- What to do
Write out every entry in full. Leave nothing out.
BEGIN Given data
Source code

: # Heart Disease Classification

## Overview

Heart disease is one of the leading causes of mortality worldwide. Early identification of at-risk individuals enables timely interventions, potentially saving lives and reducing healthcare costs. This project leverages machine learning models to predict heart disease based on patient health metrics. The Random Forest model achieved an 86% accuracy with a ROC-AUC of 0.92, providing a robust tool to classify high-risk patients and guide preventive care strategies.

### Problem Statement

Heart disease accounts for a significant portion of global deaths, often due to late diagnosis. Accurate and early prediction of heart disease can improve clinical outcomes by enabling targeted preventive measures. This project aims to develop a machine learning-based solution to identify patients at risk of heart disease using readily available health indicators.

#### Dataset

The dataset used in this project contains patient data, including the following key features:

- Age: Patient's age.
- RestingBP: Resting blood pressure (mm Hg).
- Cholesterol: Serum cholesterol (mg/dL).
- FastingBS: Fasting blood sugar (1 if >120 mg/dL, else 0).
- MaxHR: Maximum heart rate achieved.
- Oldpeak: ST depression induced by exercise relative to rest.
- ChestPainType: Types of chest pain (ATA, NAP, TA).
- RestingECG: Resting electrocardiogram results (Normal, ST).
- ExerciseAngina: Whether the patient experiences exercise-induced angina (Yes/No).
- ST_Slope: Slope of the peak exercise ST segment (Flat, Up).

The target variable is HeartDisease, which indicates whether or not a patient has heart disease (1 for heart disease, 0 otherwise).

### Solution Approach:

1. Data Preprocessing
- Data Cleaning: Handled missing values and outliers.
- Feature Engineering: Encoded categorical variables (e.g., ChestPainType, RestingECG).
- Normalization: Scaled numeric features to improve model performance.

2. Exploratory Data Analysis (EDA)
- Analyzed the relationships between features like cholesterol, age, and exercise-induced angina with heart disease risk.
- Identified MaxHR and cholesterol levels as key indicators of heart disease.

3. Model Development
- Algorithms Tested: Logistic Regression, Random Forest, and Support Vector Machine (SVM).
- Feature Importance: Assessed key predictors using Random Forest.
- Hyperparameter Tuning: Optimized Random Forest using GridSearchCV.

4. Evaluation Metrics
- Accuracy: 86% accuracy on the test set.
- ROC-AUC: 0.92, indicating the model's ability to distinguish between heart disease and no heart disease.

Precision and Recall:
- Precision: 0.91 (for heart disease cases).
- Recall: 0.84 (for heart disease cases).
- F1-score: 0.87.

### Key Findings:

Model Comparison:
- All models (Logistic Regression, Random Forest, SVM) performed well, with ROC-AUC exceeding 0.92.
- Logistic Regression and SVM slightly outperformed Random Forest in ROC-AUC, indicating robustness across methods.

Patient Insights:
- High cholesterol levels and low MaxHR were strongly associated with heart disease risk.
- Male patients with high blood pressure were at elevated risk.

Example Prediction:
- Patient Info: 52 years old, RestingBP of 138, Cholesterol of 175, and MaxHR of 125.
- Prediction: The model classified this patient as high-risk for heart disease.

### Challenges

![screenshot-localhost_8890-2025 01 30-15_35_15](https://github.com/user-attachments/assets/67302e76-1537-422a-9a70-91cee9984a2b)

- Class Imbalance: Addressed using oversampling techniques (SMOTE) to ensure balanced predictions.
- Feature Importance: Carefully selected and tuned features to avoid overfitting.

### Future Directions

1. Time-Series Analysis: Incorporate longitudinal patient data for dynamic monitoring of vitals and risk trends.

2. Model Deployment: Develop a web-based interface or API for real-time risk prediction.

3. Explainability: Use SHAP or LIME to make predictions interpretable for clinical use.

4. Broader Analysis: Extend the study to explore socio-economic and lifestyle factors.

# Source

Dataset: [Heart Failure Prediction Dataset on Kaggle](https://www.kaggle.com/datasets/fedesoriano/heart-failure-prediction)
END Given data
- Answer to the problem
Source code

: # Heart Disease Classification

## Overview

Heart disease is one of the leading causes of mortality worldwide. Early identification of at-risk individuals enables timely interventions, potentially saving lives and reducing healthcare costs. This project leverages machine learning models to predict heart disease based on patient health metrics. The Random Forest model achieved an 86% accuracy with a ROC-AUC of 0.92, providing a robust tool to classify high-risk patients and guide preventive care strategies.

### Problem Statement

Heart disease accounts for a significant portion of global deaths, often due to late diagnosis. Accurate and early prediction of heart disease can improve clinical outcomes by enabling targeted preventive measures. This project aims to develop a machine learning-based solution to identify patients at risk of heart disease using readily available health indicators.

#### Dataset

The dataset used in this project contains patient data, including the following key features:

- Age: Patient's age.
- RestingBP: Resting blood pressure (mm Hg).
- Cholesterol: Serum cholesterol (mg/dL).
- FastingBS: Fasting blood sugar (1 if >120 mg/dL, else 0).
- MaxHR: Maximum heart rate achieved.
- Oldpeak: ST depression induced by exercise relative to rest.
- ChestPainType: Types of chest pain (ATA, NAP, TA).
- RestingECG: Resting electrocardiogram results (Normal, ST).
- ExerciseAngina: Whether the patient experiences exercise-induced angina (Yes/No).
- ST_Slope: Slope of the peak exercise ST segment (Flat, Up).

The target variable is HeartDisease, which indicates whether or not a patient has heart disease (1 for heart disease, 0 otherwise).

### Solution Approach:

1. Data Preprocessing
- Data Cleaning: Handled missing values and outliers.
- Feature Engineering: Encoded categorical variables (e.g., ChestPainType, RestingECG).
- Normalization: Scaled numeric features to improve model performance.

2. Exploratory Data Analysis (EDA)
- Analyzed the relationships between features like cholesterol, age, and exercise-induced angina with heart disease risk.
- Identified MaxHR and cholesterol levels as key indicators of heart disease.

3. Model Development
- Algorithms Tested: Logistic Regression, Random Forest, and Support Vector Machine (SVM).
- Feature Importance: Assessed key predictors using Random Forest.
- Hyperparameter Tuning: Optimized Random Forest using GridSearchCV.

4. Evaluation Metrics
- Accuracy: 86% accuracy on the test set.
- ROC-AUC: 0.92, indicating the model's ability to distinguish between heart disease and no heart disease.

Precision and Recall:
- Precision: 0.91 (for heart disease cases).
- Recall: 0.84 (for heart disease cases).
- F1-score: 0.87.

### Key Findings:

Model Comparison:
- All models (Logistic Regression, Random Forest, SVM) performed well, with ROC-AUC exceeding 0.92.
- Logistic Regression and SVM slightly outperformed Random Forest in ROC-AUC, indicating robustness across methods.

Patient Insights:
- High cholesterol levels and low MaxHR were strongly associated with heart disease risk.
- Male patients with high blood pressure were at elevated risk.

Example Prediction:
- Patient Info: 52 years old, RestingBP of 138, Cholesterol of 175, and MaxHR of 125.
- Prediction: The model classified this patient as high-risk for heart disease.

### Challenges

![screenshot-localhost_8890-2025 01 30-15_35_15](https://github.com/user-attachments/assets/67302e76-1537-422a-9a70-91cee9984a2b)

- Class Imbalance: Addressed using oversampling techniques (SMOTE) to ensure balanced predictions.
- Feature Importance: Carefully selected and tuned features to avoid overfitting.

### Future Directions

1. Time-Series Analysis: Incorporate longitudinal patient data for dynamic monitoring of vitals and risk trends.

2. Model Deployment: Develop a web-based interface or API for real-time risk prediction.

3. Explainability: Use SHAP or LIME to make predictions interpretable for clinical use.

4. Broader Analysis: Extend the study to explore socio-economic and lifestyle factors.

# Source

Dataset: [Heart Failure Prediction Dataset on Kaggle](https://www.kaggle.com/datasets/fedesoriano/heart-failure-prediction)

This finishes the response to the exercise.